Sunday, October 4, 2015

The American Slave Coast: A History of the Slave-Breeding Industry



"The American Slave Coast "offers a provocative vision of US history from earliest colonial times through emancipation that presents even the most familiar events and figures in a revealing new light.
Authors Ned and Constance Sublette tell the brutal story of how the slavery industry made the reproductive labor of the people it referred to as breeding women essential to the young country's expansion. Captive African Americans in the slave nation were not only laborers, but merchandise and collateral all at once. In a land without silver, gold, or trustworthy paper money, their children and their children's children into perpetuity were used as human savings accounts that functioned as the basis of money and credit in a market premised on the continual expansion of slavery. Slaveowners collected interest in the form of newborns, who had a cash value at birth and whose mothers had no legal right to say no to forced mating.
This gripping narrative is driven by the power struggle between the elites of Virginia, the slave-raising mother of slavery, and South Carolina, the massive importer of Africans a conflict that was central to American politics from the making of the Constitution through the debacle of the Confederacy.

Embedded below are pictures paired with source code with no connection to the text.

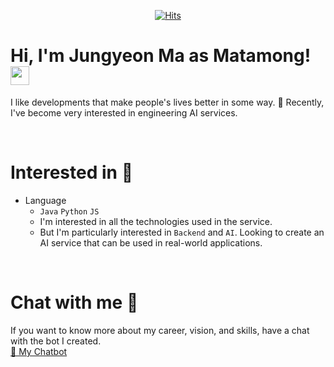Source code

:   <div align=center>
	
[![Hits](https://hits.seeyoufarm.com/api/count/incr/badge.svg?url=https%3A%2F%2Fgithub.com%2Fmatamong&count_bg=%236AA4DA&title_bg=%23B4AFAF&icon=&icon_color=%23E7E7E7&title=hits&edge_flat=false)](https://hits.seeyoufarm.com)	
  </div>
  
# Hi, I'm Jungyeon Ma as Matamong! <img src="https://raw.githubusercontent.com/MartinHeinz/MartinHeinz/master/wave.gif" width="30px">
I like developments that make people's lives better in some way. :raised_hands:
Recently, I've become very interested in engineering AI services.

<br>

# Interested in &#128064; 
- Language
  - `Java` `Python` `JS`
  - I'm interested in all the technologies used in the service.
  - But I'm particularly interested in `Backend` and `AI`. Looking to create an AI service that can be used in real-world applications.

<br>

# Chat with me 🤖
If you want to know more about my career, vision, and skills, have a chat with the bot I created. <br>
[🤖 My Chatbot](https://chat.matamong.dev/)
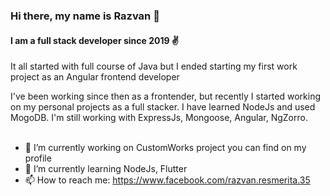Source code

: ### Hi there, my name is Razvan 👋

#### I am a full stack developer since 2019 ✌️

It all started with full course of Java but I ended starting my first work project as an Angular frontend developer

I've been working since then as a frontender, but recently I started working on my personal projects as a full stacker. I have learned NodeJs and used MogoDB. I'm still working with ExpressJs, Mongoose, Angular, NgZorro.
<br>
<br>

- 🔭  I’m currently working on CustomWorks project you can find on my profile
- 🌱  I’m currently learning NodeJs, Flutter
- 📫  How to reach me: https://www.facebook.com/razvan.resmerita.35
 
 
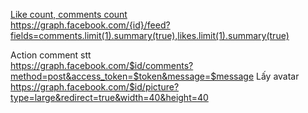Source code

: [Like count, comments count](http://stackoverflow.com/questions/17755753/how-to-get-likes-count-when-searching-facebook-graph-api-with-search-xxx) <br>
https://graph.facebook.com/{id}/feed?fields=comments.limit(1).summary(true),likes.limit(1).summary(true)

Action comment stt <br>
https://graph.facebook.com/$id/comments?method=post&access_token=$token&message=$message
Lấy avatar <br>
https://graph.facebook.com/$id/picture?type=large&redirect=true&width=40&height=40
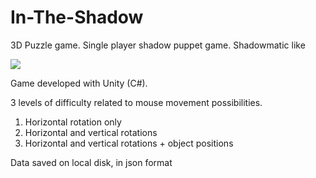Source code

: # In-The-Shadow
3D Puzzle game. Single player shadow puppet game. Shadowmatic like

![](demo_in_the_shadow.gif)

Game developed with Unity (C#).

3 levels of difficulty related to mouse movement possibilities.

1.  Horizontal rotation only
2.  Horizontal and vertical rotations
3.  Horizontal and vertical rotations + object positions

Data saved on local disk, in json format
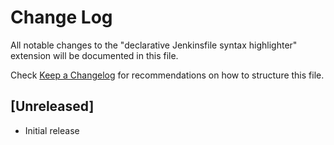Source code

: # Change Log
All notable changes to the "declarative Jenkinsfile syntax highlighter" extension will be documented in this file.

Check [Keep a Changelog](http://keepachangelog.com/) for recommendations on how to structure this file.

## [Unreleased]
- Initial release
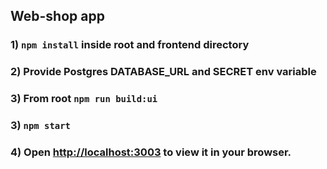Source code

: ## Web-shop app

### 1) `npm install` inside root and frontend directory

### 2) Provide Postgres DATABASE_URL and SECRET env variable

### 3) From root `npm run build:ui`

### 3) `npm start`

### 4) Open [http://localhost:3003](http://localhost:3003) to view it in your browser.
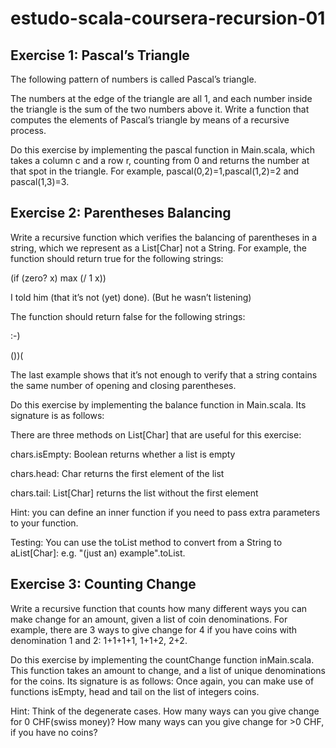 # estudo-scala-coursera-recursion-01

## Exercise 1: Pascal’s Triangle

The following pattern of numbers is called Pascal’s triangle.

The numbers at the edge of the triangle are all 1, and each number inside the triangle is the sum of the two numbers above it. Write a function that computes the elements of Pascal’s triangle by means of a recursive process.

Do this exercise by implementing the pascal function in Main.scala, which takes a column c and a row r, counting from 0 and returns the number at that spot in the triangle. For example, pascal(0,2)=1,pascal(1,2)=2 and pascal(1,3)=3.

## Exercise 2: Parentheses Balancing

Write a recursive function which verifies the balancing of parentheses in a string, which we represent as a List[Char] not a String. For example, the function should return true for the following strings:

(if (zero? x) max (/ 1 x))

I told him (that it’s not (yet) done). (But he wasn’t listening)

The function should return false for the following strings:

:-)

())(

The last example shows that it’s not enough to verify that a string contains the same number of opening and closing parentheses.

Do this exercise by implementing the balance function in Main.scala. Its signature is as follows:

There are three methods on List[Char] that are useful for this exercise:

chars.isEmpty: Boolean returns whether a list is empty

chars.head: Char returns the first element of the list

chars.tail: List[Char] returns the list without the first element

Hint: you can define an inner function if you need to pass extra parameters to your function.

Testing: You can use the toList method to convert from a String to aList[Char]: e.g. "(just an) example".toList.

## Exercise 3: Counting Change

Write a recursive function that counts how many different ways you can make change for an amount, given a list of coin denominations. For example, there are 3 ways to give change for 4 if you have coins with denomination 1 and 2: 1+1+1+1, 1+1+2, 2+2.

Do this exercise by implementing the countChange function inMain.scala. This function takes an amount to change, and a list of unique denominations for the coins. Its signature is as follows:
Once again, you can make use of functions isEmpty, head and tail on the list of integers coins.

Hint: Think of the degenerate cases. How many ways can you give change for 0 CHF(swiss money)? How many ways can you give change for >0 CHF, if you have no coins?
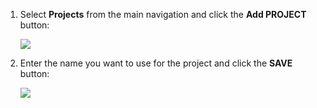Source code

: 
1. Select **Projects** from the main navigation and click the **Add PROJECT** button:

   ![](/docs/img/shared-content/tenants/images/add-new-project.png)

2. Enter the name you want to use for the project and click the **SAVE** button:

    ![](/docs/img/shared-content/tenants/images/creating-new-project.png)
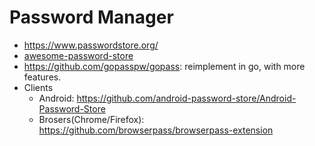 # Password Manager

- https://www.passwordstore.org/
- [awesome-password-store](https://github.com/tijn/awesome-password-store)
- <https://github.com/gopasspw/gopass>: reimplement in go, with more features.
- Clients
  - Android: <https://github.com/android-password-store/Android-Password-Store>
  - Brosers(Chrome/Firefox): <https://github.com/browserpass/browserpass-extension>



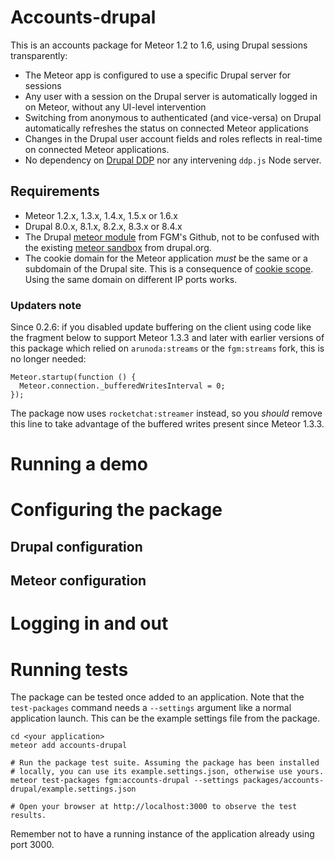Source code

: # Accounts-drupal

This is an accounts package for Meteor 1.2 to 1.6, using Drupal sessions transparently:

- The Meteor app is configured to use a specific Drupal server for sessions
- Any user with a session on the Drupal server is automatically logged in on Meteor, without any UI-level intervention
- Switching from anonymous to authenticated (and vice-versa) on Drupal automatically refreshes the status on connected Meteor applications
- Changes in the Drupal user account fields and roles reflects in real-time on connected Meteor applications.
- No dependency on [Drupal DDP] nor any intervening `ddp.js` Node server.

## Requirements

- Meteor 1.2.x, 1.3.x, 1.4.x, 1.5.x or 1.6.x
- Drupal 8.0.x, 8.1.x, 8.2.x, 8.3.x or 8.4.x
- The Drupal [meteor module] from FGM's Github, not to be confused with the existing [meteor sandbox] from drupal.org.
- The cookie domain for the Meteor application *must* be the same or a subdomain of the Drupal site. This is a consequence of [cookie scope]. Using the same domain on different IP ports works.

[cookie scope]: https://en.wikipedia.org/wiki/HTTP_cookie#Domain_and_Path
[meteor module]: https://github.com/FGM/meteor
[meteor sandbox]: https://www.drupal.org/sandbox/rgarand/2020935
[Drupal DDP]: https://www.drupal.org/sandbox/bfodeke/2354859

### Updaters note

Since 0.2.6: if you disabled update buffering on the client using code like 
the fragment below to support Meteor 1.3.3 and later with earlier versions of 
this package which relied on `arunoda:streams` or the `fgm:streams` fork, this 
is no longer needed:

    Meteor.startup(function () {
      Meteor.connection._bufferedWritesInterval = 0;
    });

The package now uses `rocketchat:streamer` instead, so you *should* remove this
line to take advantage of the buffered writes present since Meteor 1.3.3.

# Running a demo
# Configuring the package
## Drupal configuration
## Meteor configuration
# Logging in and out
# Running tests

The package can be tested once added to an application. Note that the `test-packages` command needs a `--settings` argument like a normal application launch. This can be the example settings file from the package.

    cd <your application>
    meteor add accounts-drupal

    # Run the package test suite. Assuming the package has been installed
    # locally, you can use its example.settings.json, otherwise use yours.
    meteor test-packages fgm:accounts-drupal --settings packages/accounts-drupal/example.settings.json

    # Open your browser at http://localhost:3000 to observe the test results.

Remember not to have a running instance of the application already using port 3000.
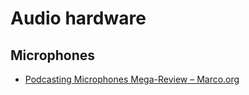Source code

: # Audio hardware


## Microphones

- [Podcasting Microphones Mega-Review – Marco.org](https://marco.org/podcasting-microphones)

Virginia slaveowners won a major victory when Thomas Jefferson's 1808 prohibition of the African slave trade protected the domestic slave markets for slave-breeding. The interstate slave trade exploded in Mississippi during the presidency of Andrew Jackson, drove the US expansion into Texas, and powered attempts to take over Cuba and other parts of Latin America, until a disaffected South Carolina spearheaded the drive to secession and war, forcing the Virginians to secede or lose their slave-breeding industry.
Filled with surprising facts, fascinating incidents, and startling portraits of the people who made, endured, and resisted the slave-breeding industry, "The American Slave Coast "culminates in the revolutionary Emancipation Proclamation, which at last decommissioned the capitalized womb and armed the African Americans to fight for their freedom.